De nada presume esta guantanamera, salvo de ciertos gestos, como el abrazo que le regaló Marisol, a quien Enma le enseñó las primeras letras en un monte de Mayarí; se reencontraron después de 40 años, en el Parlamento cubano; entonces las dos eran diputadas; «¡qué hermoso fruto! –dice–, al abrazarme se me anudó la garganta».
Episodios así frecuentan la vida de la Heroína. Casi todos los días recibe un «yo siempre la recuerdo con gratitud», o un «hola, maestra» que le dispensan seres «desconocidos». En cualquier parte la sorprende el abrazo, un beso, una sonrisa.

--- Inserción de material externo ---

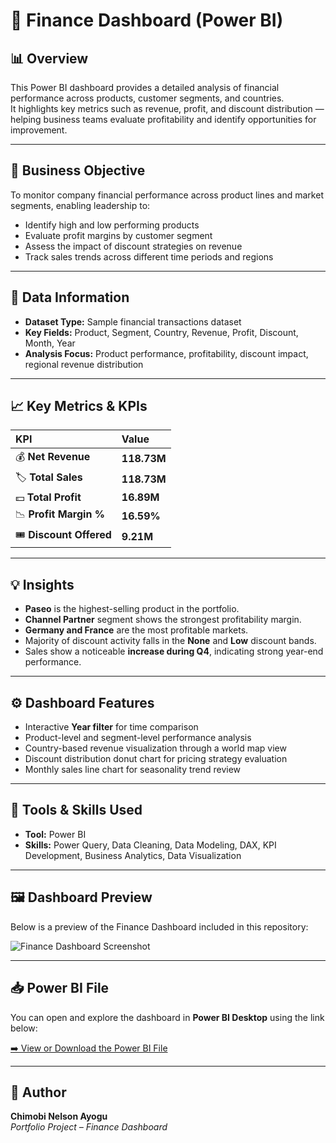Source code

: # 💼 Finance Dashboard (Power BI)

## 📊 Overview
This Power BI dashboard provides a detailed analysis of financial performance across products, customer segments, and countries.  
It highlights key metrics such as revenue, profit, and discount distribution — helping business teams evaluate profitability and identify opportunities for improvement.

---

## 🎯 Business Objective
To monitor company financial performance across product lines and market segments, enabling leadership to:
- Identify high and low performing products
- Evaluate profit margins by customer segment
- Assess the impact of discount strategies on revenue
- Track sales trends across different time periods and regions

---

## 📁 Data Information
- **Dataset Type:** Sample financial transactions dataset  
- **Key Fields:** Product, Segment, Country, Revenue, Profit, Discount, Month, Year  
- **Analysis Focus:** Product performance, profitability, discount impact, regional revenue distribution  

---

## 📈 Key Metrics & KPIs
| KPI | Value |
|:--|:--|
| 💰 **Net Revenue** | **118.73M** |
| 🏷️ **Total Sales** | **118.73M** |
| 💵 **Total Profit** | **16.89M** |
| 📉 **Profit Margin %** | **16.59%** |
| 🎟️ **Discount Offered** | **9.21M** |

---

## 💡 Insights
- **Paseo** is the highest-selling product in the portfolio.
- **Channel Partner** segment shows the strongest profitability margin.
- **Germany and France** are the most profitable markets.
- Majority of discount activity falls in the **None** and **Low** discount bands.
- Sales show a noticeable **increase during Q4**, indicating strong year-end performance.

---

## ⚙️ Dashboard Features
- Interactive **Year filter** for time comparison
- Product-level and segment-level performance analysis
- Country-based revenue visualization through a world map view
- Discount distribution donut chart for pricing strategy evaluation
- Monthly sales line chart for seasonality trend review

---

## 🧠 Tools & Skills Used
- **Tool:** Power BI  
- **Skills:** Power Query, Data Cleaning, Data Modeling, DAX, KPI Development, Business Analytics, Data Visualization  

---

## 🖼️ Dashboard Preview
Below is a preview of the Finance Dashboard included in this repository:

![Finance Dashboard Screenshot](./Finace%20dashboard.png)

---

## 📥 Power BI File
You can open and explore the dashboard in **Power BI Desktop** using the link below:

[➡️ View or Download the Power BI File](./Finance%20Sample%20-%20Data%20Analysis%20Report.pbix)

---

## 👤 Author
**Chimobi Nelson Ayogu**  
*Portfolio Project – Finance Dashboard*


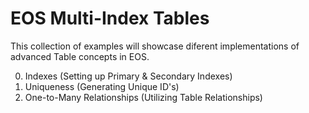 # EOS Multi-Index Tables
This collection of examples will showcase diferent implementations of advanced Table concepts in EOS.

0. Indexes (Setting up Primary & Secondary Indexes)
1. Uniqueness (Generating Unique ID's)
2. One-to-Many Relationships (Utilizing Table Relationships)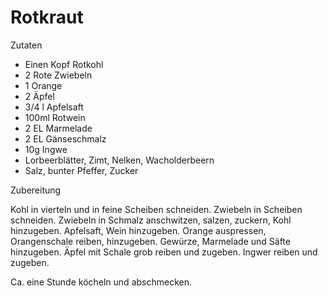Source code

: # Rotkraut

Zutaten

* Einen Kopf Rotkohl
* 2 Rote Zwiebeln
* 1 Orange
* 2 Äpfel
* 3/4 l Apfelsaft
* 100ml Rotwein
* 2 EL Marmelade
* 2 EL Gänseschmalz
* 10g Ingwe
* Lorbeerblätter, Zimt, Nelken, Wacholderbeern
* Salz, bunter Pfeffer, Zucker

Zubereitung

Kohl in vierteln und in feine Scheiben schneiden. Zwiebeln in Scheiben schneiden. Zwiebeln in Schmalz anschwitzen, salzen, zuckern, Kohl hinzugeben. Apfelsaft, Wein hinzugeben.  Orange auspressen, Orangenschale reiben, hinzugeben. Gewürze, Marmelade und Säfte hinzugeben. Äpfel mit Schale grob reiben und zugeben. Ingwer reiben und zugeben. 

Ca. eine Stunde köcheln und abschmecken.
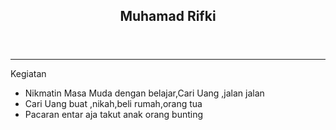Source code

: <Header><h2>Muhamad Rifki</h2></Header>
<hr>
<label style="margin: auto;">Kegiatan</label>
<nav>
    <ul>
        <li>Nikmatin Masa Muda dengan belajar,Cari Uang ,jalan jalan</li>
        <li>Cari Uang buat ,nikah,beli rumah,orang tua</li>
        <li>Pacaran entar aja takut anak orang bunting </li>
    </ul>
</nav>
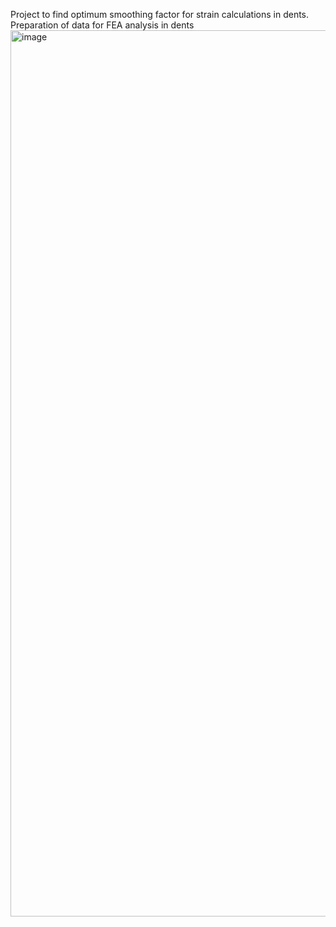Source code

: Project to find optimum smoothing factor for strain calculations in dents.
Preparation of data for FEA analysis in dents
<img width="1418" alt="image" src="https://github.com/irvingivantx/Strain/assets/155862074/d832ec87-44b7-4dc2-8967-3d0abfe47466">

Pero a Enma, que trabaja como inspectora de Educación en Guantánamo, alguna vez el dolor le ha golpeado el rostro. Cuando fue a visitar una escuela de conducta encontró allí a un niño que había sido su alumno. «Fue triste –recuerda–, él me abrazó, lloramos, luego le hablé.
Hoy es un joven de bien. Lo veo y recuerdo a Fidel, que siempre creyó en el mejoramiento humano».
– ¿Cuándo usted conoció a Fidel?
–Lo vi muchas veces en sesiones del Parlamento. Pero hablé con él por primera vez en 1996, durante un congreso. Allí le entregué un cheque de contribución colectiva a las Milicias de Tropas Territoriales. Entonces me abrazó y me hizo unas cuantas preguntas.
«Dos años después, en 1998, Fidel asistió a la entrega de la Orden Lázaro Peña de II Grado a un grupo de trabajadores, estuve entre ellos, y allí el Comandante volvió a saludarme.
«Guardo muchos recuerdos bonitos –dice–: el momento de recibir el título de Heroína del Trabajo de la República de Cuba, el diálogo en Venezuela con Hugo Chávez y el Comandante en Jefe, pero el de 1998, cuando nuestro líder tomó mis manos y conversó animadamente conmigo…».
La frase queda en suspenso. Enma callada. Yo atento a sus ojos que brillan, que parecen de niña, de una niña que soñó ser maestra y lo fue, la que preguntó por un hombre audaz y lo conoció, esa que sabe callar para darle voz a su alma: «Andaré siempre de la mano del Comandante en Jefe».